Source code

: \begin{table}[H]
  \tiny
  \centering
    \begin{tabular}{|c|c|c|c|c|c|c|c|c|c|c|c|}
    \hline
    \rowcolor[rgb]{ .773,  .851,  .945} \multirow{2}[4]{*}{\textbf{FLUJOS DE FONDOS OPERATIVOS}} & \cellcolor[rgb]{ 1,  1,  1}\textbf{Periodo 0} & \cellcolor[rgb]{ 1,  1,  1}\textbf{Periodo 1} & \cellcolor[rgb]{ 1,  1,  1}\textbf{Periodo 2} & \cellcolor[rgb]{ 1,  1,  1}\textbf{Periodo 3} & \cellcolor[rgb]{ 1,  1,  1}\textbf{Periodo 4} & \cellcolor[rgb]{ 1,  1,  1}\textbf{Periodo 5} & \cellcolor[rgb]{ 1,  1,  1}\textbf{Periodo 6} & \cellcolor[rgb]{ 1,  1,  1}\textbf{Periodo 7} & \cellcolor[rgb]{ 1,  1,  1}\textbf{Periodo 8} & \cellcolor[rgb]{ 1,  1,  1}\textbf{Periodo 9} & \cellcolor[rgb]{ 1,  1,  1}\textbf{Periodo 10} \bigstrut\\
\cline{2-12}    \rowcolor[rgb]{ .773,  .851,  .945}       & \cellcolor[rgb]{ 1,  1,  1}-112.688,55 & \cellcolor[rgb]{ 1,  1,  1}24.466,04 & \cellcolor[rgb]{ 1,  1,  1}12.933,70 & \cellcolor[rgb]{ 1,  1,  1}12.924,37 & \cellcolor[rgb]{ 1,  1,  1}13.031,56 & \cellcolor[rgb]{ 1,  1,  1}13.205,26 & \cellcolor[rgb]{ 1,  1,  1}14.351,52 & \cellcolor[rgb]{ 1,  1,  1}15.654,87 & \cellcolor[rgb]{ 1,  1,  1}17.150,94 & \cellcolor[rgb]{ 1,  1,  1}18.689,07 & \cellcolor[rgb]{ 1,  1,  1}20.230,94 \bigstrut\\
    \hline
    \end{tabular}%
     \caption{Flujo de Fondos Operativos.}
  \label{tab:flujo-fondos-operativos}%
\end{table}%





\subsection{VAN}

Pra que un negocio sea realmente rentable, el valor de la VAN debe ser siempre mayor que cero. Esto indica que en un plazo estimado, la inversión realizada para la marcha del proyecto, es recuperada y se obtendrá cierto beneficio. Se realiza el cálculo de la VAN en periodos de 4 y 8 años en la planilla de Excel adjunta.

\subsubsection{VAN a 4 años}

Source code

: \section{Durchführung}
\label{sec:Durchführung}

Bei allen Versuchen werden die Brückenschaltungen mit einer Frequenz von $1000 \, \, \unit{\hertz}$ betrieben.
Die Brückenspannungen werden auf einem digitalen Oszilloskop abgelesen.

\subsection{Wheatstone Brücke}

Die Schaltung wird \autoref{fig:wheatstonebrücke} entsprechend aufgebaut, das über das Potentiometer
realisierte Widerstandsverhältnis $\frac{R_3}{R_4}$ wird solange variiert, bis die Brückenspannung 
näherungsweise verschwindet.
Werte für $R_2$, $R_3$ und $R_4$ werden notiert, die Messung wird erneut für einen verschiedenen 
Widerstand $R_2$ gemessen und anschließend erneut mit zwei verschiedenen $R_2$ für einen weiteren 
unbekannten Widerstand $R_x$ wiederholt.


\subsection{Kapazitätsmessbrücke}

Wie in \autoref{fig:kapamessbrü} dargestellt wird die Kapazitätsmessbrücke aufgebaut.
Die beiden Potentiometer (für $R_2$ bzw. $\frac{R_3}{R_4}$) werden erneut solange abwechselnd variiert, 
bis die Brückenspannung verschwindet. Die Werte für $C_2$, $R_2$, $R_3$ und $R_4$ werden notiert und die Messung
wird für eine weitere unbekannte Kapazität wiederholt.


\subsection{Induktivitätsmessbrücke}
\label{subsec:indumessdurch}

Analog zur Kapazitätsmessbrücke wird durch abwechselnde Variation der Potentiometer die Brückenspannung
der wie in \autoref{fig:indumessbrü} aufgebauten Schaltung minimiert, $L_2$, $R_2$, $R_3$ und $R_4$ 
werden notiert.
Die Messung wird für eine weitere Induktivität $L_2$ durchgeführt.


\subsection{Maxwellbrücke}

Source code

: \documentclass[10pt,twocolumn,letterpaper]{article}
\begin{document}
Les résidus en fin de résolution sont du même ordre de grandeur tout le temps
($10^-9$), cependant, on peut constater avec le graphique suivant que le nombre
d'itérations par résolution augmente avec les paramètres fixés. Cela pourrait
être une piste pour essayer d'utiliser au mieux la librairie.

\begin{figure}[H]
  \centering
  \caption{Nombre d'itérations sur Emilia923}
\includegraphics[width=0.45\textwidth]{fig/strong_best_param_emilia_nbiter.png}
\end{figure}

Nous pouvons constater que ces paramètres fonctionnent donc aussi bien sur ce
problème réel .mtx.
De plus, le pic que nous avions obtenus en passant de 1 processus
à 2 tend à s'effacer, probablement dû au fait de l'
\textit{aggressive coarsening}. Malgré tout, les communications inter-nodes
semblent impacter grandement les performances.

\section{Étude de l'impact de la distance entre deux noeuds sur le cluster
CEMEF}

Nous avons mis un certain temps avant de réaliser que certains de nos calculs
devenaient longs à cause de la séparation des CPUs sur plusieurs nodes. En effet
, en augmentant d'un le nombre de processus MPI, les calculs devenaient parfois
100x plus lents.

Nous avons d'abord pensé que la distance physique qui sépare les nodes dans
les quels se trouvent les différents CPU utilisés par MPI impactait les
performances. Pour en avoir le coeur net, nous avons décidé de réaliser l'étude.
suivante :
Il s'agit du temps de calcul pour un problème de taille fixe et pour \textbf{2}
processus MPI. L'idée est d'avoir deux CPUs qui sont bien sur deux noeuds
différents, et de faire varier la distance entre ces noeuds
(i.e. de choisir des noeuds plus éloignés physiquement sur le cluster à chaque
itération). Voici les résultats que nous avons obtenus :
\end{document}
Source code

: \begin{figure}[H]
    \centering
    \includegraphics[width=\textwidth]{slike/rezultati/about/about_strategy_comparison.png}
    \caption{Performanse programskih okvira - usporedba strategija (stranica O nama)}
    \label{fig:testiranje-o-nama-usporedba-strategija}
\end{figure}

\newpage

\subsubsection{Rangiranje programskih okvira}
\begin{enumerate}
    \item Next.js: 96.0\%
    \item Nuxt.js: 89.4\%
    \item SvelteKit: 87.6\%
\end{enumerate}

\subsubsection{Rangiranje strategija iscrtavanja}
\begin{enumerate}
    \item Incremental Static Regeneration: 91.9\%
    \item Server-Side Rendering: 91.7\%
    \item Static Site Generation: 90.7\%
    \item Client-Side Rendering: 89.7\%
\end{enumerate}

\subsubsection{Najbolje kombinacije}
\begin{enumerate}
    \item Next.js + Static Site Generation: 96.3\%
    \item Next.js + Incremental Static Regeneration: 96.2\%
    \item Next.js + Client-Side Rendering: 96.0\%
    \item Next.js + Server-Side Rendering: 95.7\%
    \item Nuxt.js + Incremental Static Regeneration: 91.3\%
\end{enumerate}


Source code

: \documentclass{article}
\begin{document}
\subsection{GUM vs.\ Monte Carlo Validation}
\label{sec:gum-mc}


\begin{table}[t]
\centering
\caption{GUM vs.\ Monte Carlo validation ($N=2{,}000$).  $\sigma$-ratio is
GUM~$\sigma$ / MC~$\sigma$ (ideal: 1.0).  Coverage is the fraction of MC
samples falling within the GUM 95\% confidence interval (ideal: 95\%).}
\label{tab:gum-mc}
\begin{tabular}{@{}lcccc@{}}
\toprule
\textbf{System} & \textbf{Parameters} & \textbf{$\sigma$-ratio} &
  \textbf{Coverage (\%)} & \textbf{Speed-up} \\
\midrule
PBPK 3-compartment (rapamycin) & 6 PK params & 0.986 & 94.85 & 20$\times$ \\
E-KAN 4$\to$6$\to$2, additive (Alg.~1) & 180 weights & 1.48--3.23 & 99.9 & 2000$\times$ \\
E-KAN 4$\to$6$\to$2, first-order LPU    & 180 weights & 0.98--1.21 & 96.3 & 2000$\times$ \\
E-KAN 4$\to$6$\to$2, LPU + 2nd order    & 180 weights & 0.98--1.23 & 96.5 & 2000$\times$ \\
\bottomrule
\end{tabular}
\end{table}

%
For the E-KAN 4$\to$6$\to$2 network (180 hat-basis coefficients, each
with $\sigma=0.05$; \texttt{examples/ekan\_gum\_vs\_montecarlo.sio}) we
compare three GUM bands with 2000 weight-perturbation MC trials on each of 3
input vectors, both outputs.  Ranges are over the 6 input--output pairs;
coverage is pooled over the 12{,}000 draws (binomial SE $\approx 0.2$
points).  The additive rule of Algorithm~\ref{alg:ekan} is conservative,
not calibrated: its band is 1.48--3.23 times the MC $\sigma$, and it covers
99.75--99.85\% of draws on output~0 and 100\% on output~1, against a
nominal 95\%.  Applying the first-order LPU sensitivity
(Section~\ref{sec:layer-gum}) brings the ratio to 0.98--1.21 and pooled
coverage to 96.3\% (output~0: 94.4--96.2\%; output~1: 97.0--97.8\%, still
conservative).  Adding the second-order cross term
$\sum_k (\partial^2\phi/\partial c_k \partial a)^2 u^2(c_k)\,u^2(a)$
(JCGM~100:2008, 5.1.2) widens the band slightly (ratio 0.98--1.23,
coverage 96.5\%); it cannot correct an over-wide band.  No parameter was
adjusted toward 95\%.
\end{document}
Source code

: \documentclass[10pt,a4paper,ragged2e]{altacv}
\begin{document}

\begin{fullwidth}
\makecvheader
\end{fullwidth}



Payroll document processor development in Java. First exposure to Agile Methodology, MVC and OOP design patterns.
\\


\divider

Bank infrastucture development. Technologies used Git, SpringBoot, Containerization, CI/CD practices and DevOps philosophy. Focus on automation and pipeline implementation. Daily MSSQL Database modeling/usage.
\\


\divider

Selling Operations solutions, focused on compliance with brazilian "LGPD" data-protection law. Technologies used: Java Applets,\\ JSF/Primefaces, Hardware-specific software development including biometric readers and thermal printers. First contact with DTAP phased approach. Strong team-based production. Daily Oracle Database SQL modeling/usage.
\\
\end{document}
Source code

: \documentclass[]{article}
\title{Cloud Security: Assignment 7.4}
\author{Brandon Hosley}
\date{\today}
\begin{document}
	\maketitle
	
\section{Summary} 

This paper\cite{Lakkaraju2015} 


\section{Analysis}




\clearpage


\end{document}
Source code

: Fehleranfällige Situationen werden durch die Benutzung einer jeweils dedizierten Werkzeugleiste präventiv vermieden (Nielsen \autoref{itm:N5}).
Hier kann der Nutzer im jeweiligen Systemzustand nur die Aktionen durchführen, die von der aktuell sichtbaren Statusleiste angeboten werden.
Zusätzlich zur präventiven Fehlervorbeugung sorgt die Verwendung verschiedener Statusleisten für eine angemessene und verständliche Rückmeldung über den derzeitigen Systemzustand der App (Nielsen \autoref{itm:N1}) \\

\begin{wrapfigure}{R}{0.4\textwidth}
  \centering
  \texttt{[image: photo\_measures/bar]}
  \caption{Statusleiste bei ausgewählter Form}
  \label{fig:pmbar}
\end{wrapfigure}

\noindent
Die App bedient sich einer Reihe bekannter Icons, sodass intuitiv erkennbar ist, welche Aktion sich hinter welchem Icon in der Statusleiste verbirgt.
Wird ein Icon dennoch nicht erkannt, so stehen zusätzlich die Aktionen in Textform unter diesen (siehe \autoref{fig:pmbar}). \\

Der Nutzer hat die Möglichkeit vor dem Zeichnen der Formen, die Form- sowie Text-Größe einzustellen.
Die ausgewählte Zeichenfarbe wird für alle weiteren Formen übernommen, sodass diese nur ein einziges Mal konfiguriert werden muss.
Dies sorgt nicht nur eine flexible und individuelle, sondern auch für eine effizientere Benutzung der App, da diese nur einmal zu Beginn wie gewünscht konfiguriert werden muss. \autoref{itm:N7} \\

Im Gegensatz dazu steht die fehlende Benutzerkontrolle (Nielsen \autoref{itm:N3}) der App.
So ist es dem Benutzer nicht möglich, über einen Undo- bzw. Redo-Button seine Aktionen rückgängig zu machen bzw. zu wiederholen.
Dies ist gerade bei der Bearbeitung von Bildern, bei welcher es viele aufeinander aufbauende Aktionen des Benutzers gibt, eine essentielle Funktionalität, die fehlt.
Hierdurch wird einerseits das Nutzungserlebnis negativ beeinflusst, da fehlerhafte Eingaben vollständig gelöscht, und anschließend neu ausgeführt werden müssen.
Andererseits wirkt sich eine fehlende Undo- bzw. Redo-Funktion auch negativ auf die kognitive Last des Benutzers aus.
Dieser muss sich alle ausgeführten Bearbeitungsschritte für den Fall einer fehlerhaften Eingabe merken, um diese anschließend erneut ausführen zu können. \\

__Exercise description__:
Return each line of the material above in which the string "Side" appears.

__Response__:
    \item Server-Side Rendering: 91.7\%
    \item Client-Side Rendering: 89.7\%
    \item Next.js + Client-Side Rendering: 96.0\%
    \item Next.js + Server-Side Rendering: 95.7\%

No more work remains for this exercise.